■ What is needed ■
Write out the records once more, exactly as given.

■ Material supplied ■
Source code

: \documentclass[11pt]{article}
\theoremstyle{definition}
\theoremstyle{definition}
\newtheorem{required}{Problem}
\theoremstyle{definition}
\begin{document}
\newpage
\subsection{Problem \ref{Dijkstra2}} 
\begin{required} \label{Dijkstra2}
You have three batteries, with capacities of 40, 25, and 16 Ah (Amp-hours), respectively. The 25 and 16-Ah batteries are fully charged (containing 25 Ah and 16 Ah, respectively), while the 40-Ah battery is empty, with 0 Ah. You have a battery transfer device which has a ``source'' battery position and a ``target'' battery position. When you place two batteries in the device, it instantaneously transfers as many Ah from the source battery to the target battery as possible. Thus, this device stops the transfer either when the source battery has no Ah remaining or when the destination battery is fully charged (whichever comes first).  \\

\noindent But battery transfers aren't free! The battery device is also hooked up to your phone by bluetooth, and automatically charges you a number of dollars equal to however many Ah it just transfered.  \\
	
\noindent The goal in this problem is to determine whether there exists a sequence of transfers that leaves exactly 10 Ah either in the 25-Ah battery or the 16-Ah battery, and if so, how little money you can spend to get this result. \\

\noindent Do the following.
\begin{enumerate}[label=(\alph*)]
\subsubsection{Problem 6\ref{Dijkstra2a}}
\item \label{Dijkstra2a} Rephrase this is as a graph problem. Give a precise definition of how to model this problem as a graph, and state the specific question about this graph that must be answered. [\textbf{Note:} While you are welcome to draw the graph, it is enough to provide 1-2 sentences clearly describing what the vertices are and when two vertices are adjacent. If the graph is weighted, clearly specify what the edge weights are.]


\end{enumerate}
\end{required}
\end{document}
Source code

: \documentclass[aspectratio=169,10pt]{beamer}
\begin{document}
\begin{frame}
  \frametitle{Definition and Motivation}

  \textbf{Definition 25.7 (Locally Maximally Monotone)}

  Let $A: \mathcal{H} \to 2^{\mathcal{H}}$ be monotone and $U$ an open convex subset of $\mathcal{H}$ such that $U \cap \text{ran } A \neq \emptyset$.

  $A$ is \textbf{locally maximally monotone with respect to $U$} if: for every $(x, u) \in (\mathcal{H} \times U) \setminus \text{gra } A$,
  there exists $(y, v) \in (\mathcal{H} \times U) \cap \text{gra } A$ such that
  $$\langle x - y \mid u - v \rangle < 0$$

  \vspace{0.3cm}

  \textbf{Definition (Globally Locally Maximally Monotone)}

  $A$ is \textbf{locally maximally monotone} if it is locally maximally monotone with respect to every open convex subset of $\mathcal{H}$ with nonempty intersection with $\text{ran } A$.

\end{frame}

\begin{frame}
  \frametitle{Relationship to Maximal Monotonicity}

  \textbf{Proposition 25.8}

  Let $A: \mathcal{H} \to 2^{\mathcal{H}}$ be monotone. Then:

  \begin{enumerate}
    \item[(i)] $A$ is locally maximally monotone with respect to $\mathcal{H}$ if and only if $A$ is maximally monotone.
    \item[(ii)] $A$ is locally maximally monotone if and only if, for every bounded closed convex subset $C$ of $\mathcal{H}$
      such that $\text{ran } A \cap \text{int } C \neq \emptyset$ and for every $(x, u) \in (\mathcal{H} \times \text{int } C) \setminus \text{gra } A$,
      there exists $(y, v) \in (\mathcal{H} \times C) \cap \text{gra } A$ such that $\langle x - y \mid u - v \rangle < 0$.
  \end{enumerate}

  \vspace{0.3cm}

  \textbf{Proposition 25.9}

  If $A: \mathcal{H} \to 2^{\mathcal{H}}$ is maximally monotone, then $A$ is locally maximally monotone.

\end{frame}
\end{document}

■ Exercise output ■
Source code

: \documentclass[11pt]{article}
\theoremstyle{definition}
\theoremstyle{definition}
\newtheorem{required}{Problem}
\theoremstyle{definition}
\begin{document}
\newpage
\subsection{Problem \ref{Dijkstra2}} 
\begin{required} \label{Dijkstra2}
You have three batteries, with capacities of 40, 25, and 16 Ah (Amp-hours), respectively. The 25 and 16-Ah batteries are fully charged (containing 25 Ah and 16 Ah, respectively), while the 40-Ah battery is empty, with 0 Ah. You have a battery transfer device which has a ``source'' battery position and a ``target'' battery position. When you place two batteries in the device, it instantaneously transfers as many Ah from the source battery to the target battery as possible. Thus, this device stops the transfer either when the source battery has no Ah remaining or when the destination battery is fully charged (whichever comes first).  \\

\noindent But battery transfers aren't free! The battery device is also hooked up to your phone by bluetooth, and automatically charges you a number of dollars equal to however many Ah it just transfered.  \\
	
\noindent The goal in this problem is to determine whether there exists a sequence of transfers that leaves exactly 10 Ah either in the 25-Ah battery or the 16-Ah battery, and if so, how little money you can spend to get this result. \\

\noindent Do the following.
\begin{enumerate}[label=(\alph*)]
\subsubsection{Problem 6\ref{Dijkstra2a}}
\item \label{Dijkstra2a} Rephrase this is as a graph problem. Give a precise definition of how to model this problem as a graph, and state the specific question about this graph that must be answered. [\textbf{Note:} While you are welcome to draw the graph, it is enough to provide 1-2 sentences clearly describing what the vertices are and when two vertices are adjacent. If the graph is weighted, clearly specify what the edge weights are.]


\end{enumerate}
\end{required}
\end{document}
Source code

: \documentclass[aspectratio=169,10pt]{beamer}
\begin{document}
\begin{frame}
  \frametitle{Definition and Motivation}

  \textbf{Definition 25.7 (Locally Maximally Monotone)}

  Let $A: \mathcal{H} \to 2^{\mathcal{H}}$ be monotone and $U$ an open convex subset of $\mathcal{H}$ such that $U \cap \text{ran } A \neq \emptyset$.

  $A$ is \textbf{locally maximally monotone with respect to $U$} if: for every $(x, u) \in (\mathcal{H} \times U) \setminus \text{gra } A$,
  there exists $(y, v) \in (\mathcal{H} \times U) \cap \text{gra } A$ such that
  $$\langle x - y \mid u - v \rangle < 0$$

  \vspace{0.3cm}

  \textbf{Definition (Globally Locally Maximally Monotone)}

  $A$ is \textbf{locally maximally monotone} if it is locally maximally monotone with respect to every open convex subset of $\mathcal{H}$ with nonempty intersection with $\text{ran } A$.

\end{frame}

\begin{frame}
  \frametitle{Relationship to Maximal Monotonicity}

  \textbf{Proposition 25.8}

  Let $A: \mathcal{H} \to 2^{\mathcal{H}}$ be monotone. Then:

  \begin{enumerate}
    \item[(i)] $A$ is locally maximally monotone with respect to $\mathcal{H}$ if and only if $A$ is maximally monotone.
    \item[(ii)] $A$ is locally maximally monotone if and only if, for every bounded closed convex subset $C$ of $\mathcal{H}$
      such that $\text{ran } A \cap \text{int } C \neq \emptyset$ and for every $(x, u) \in (\mathcal{H} \times \text{int } C) \setminus \text{gra } A$,
      there exists $(y, v) \in (\mathcal{H} \times C) \cap \text{gra } A$ such that $\langle x - y \mid u - v \rangle < 0$.
  \end{enumerate}

  \vspace{0.3cm}

  \textbf{Proposition 25.9}

  If $A: \mathcal{H} \to 2^{\mathcal{H}}$ is maximally monotone, then $A$ is locally maximally monotone.

\end{frame}
\end{document}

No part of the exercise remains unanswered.